For Mr. Cameron - director of Avatar and Titanic, the two highest-grossing films in history - the tour is a first-hand look at the continent's biggest proven oil reserve. For industry, government and first nations leaders, it means face time with one of Hollywood's biggest players.
"We just want to get our story out to the broader public," said Cenovus vice-president Drew Zieglgansberger, who will join Mr. Cameron on the helicopter and show him the company's Christina Lake site. "If we have to start with Hollywood, that's where we're going to start."

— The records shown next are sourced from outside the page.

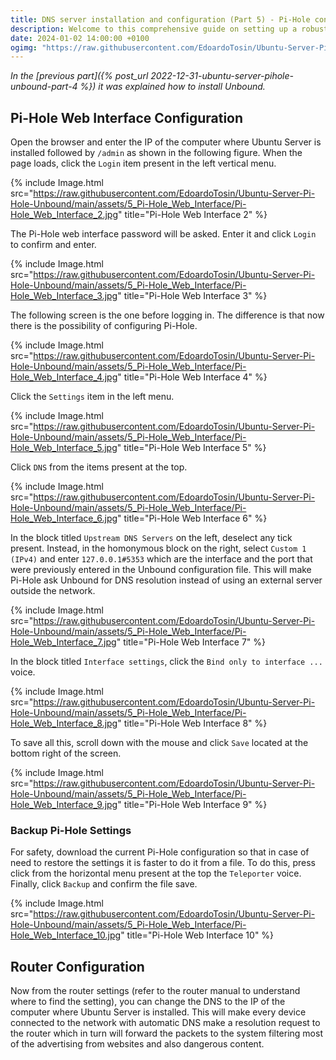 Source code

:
 ```yaml
---
title: DNS server installation and configuration (Part 5) - Pi-Hole configuration (EN)
description: Welcome to this comprehensive guide on setting up a robust and secure DNS server using Ubuntu, Pi-Hole, and Unbound. This setup enhances your privacy and gives you better control over your network traffic.
date: 2024-01-02 14:00:00 +0100
ogimg: "https://raw.githubusercontent.com/EdoardoTosin/Ubuntu-Server-Pi-Hole-Unbound/main/assets/5_Pi-Hole_Web_Interface/Pi-Hole_Web_Interface_1.jpg"
---
```


*In the [previous part]({% post_url 2022-12-31-ubuntu-server-pihole-unbound-part-4 %}) it was explained how to install Unbound.*

## Pi-Hole Web Interface Configuration

Open the browser and enter the IP of the computer where Ubuntu Server is installed followed by `/admin` as shown in the following figure. When the page loads, click the `Login` item present in the left vertical menu.

{% include Image.html src="https://raw.githubusercontent.com/EdoardoTosin/Ubuntu-Server-Pi-Hole-Unbound/main/assets/5_Pi-Hole_Web_Interface/Pi-Hole_Web_Interface_2.jpg" title="Pi-Hole Web Interface 2" %}

The Pi-Hole web interface password will be asked. Enter it and click `Login` to confirm and enter.

{% include Image.html src="https://raw.githubusercontent.com/EdoardoTosin/Ubuntu-Server-Pi-Hole-Unbound/main/assets/5_Pi-Hole_Web_Interface/Pi-Hole_Web_Interface_3.jpg" title="Pi-Hole Web Interface 3" %}

The following screen is the one before logging in. The difference is that now there is the possibility of configuring Pi-Hole.

{% include Image.html src="https://raw.githubusercontent.com/EdoardoTosin/Ubuntu-Server-Pi-Hole-Unbound/main/assets/5_Pi-Hole_Web_Interface/Pi-Hole_Web_Interface_4.jpg" title="Pi-Hole Web Interface 4" %}

Click the `Settings` item in the left menu.

{% include Image.html src="https://raw.githubusercontent.com/EdoardoTosin/Ubuntu-Server-Pi-Hole-Unbound/main/assets/5_Pi-Hole_Web_Interface/Pi-Hole_Web_Interface_5.jpg" title="Pi-Hole Web Interface 5" %}

Click `DNS` from the items present at the top.

{% include Image.html src="https://raw.githubusercontent.com/EdoardoTosin/Ubuntu-Server-Pi-Hole-Unbound/main/assets/5_Pi-Hole_Web_Interface/Pi-Hole_Web_Interface_6.jpg" title="Pi-Hole Web Interface 6" %}

In the block titled `Upstream DNS Servers` on the left, deselect any tick present. Instead, in the homonymous block on the right, select `Custom 1 (IPv4)` and enter `127.0.0.1#5353` which are the interface and the port that were previously entered in the Unbound configuration file. This will make Pi-Hole ask Unbound for DNS resolution instead of using an external server outside the network.

{% include Image.html src="https://raw.githubusercontent.com/EdoardoTosin/Ubuntu-Server-Pi-Hole-Unbound/main/assets/5_Pi-Hole_Web_Interface/Pi-Hole_Web_Interface_7.jpg" title="Pi-Hole Web Interface 7" %}

In the block titled `Interface settings`, click the `Bind only to interface ...` voice.

{% include Image.html src="https://raw.githubusercontent.com/EdoardoTosin/Ubuntu-Server-Pi-Hole-Unbound/main/assets/5_Pi-Hole_Web_Interface/Pi-Hole_Web_Interface_8.jpg" title="Pi-Hole Web Interface 8" %}

To save all this, scroll down with the mouse and click `Save` located at the bottom right of the screen.

{% include Image.html src="https://raw.githubusercontent.com/EdoardoTosin/Ubuntu-Server-Pi-Hole-Unbound/main/assets/5_Pi-Hole_Web_Interface/Pi-Hole_Web_Interface_9.jpg" title="Pi-Hole Web Interface 9" %}

### Backup Pi-Hole Settings

For safety, download the current Pi-Hole configuration so that in case of need to restore the settings it is faster to do it from a file.
To do this, press click from the horizontal menu present at the top the `Teleporter` voice. Finally, click `Backup` and confirm the file save.

{% include Image.html src="https://raw.githubusercontent.com/EdoardoTosin/Ubuntu-Server-Pi-Hole-Unbound/main/assets/5_Pi-Hole_Web_Interface/Pi-Hole_Web_Interface_10.jpg" title="Pi-Hole Web Interface 10" %}

## Router Configuration

Now from the router settings (refer to the router manual to understand where to find the setting), you can change the DNS to the IP of the computer where Ubuntu Server is installed. This will make every device connected to the network with automatic DNS make a resolution request to the router which in turn will forward the packets to the system filtering most of the advertising from websites and also dangerous content.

The industry is putting on the best face it can. The Canadian Association of Petroleum Producers specifically asked Cenovus to take Mr. Cameron around its development, which uses the least steam and energy in its extraction process of all underground sites in Alberta. "This was a CAPP initiative. We're doing our part as part of that organization," said Mr. Zieglgansberger.
In Avatar, a native community is overrun by evil resource-hungry colonialists. While Mr. Zieglgansberger has seen the movie, others, including Mr. Stelmach, have not. Nevertheless, the Cenovus executive hopes to tell Mr. Cameron about progress being made.
"We know we have issues we still need to work on, we know we have challenges left to tackle. And we don't worry about people knowing what those are," Mr. Zieglgansberger said.
The visit has garnered extensive local coverage, but international attention is brewing as well, driven in part by a pair of recent visits U.S. legislators had with Mr. Stelmach about the oil sands. TIME Magazine will join Mr. Cameron on his trip.
"He [Mr. Cameron]obviously will have and will continue to have a lot of influence in an industry that could be a lot of help," Mr. Stelmach said in explaining the visit last week.
Locally, however, excitement surrounds the arrival of a big-time Hollywood director. George Poitras, an outspoken oil sands critic and first nations leader, wrote on his Facebook page: "Avatar in the tar sands tomorrow!" Preparations range from high-level - the itinerary continues to change, including a decision Monday by Mr. Cameron to not be accompanied by a body guard - to the mundane.
Hoping to get a picture of Mr. Cameron in an "I stand with Fort Chipewyan" T-shirt, a group of Mr. Poitras's supporters held a meeting over a critical issue: Does he wear a large, or an extra-large? They decided to send one of each.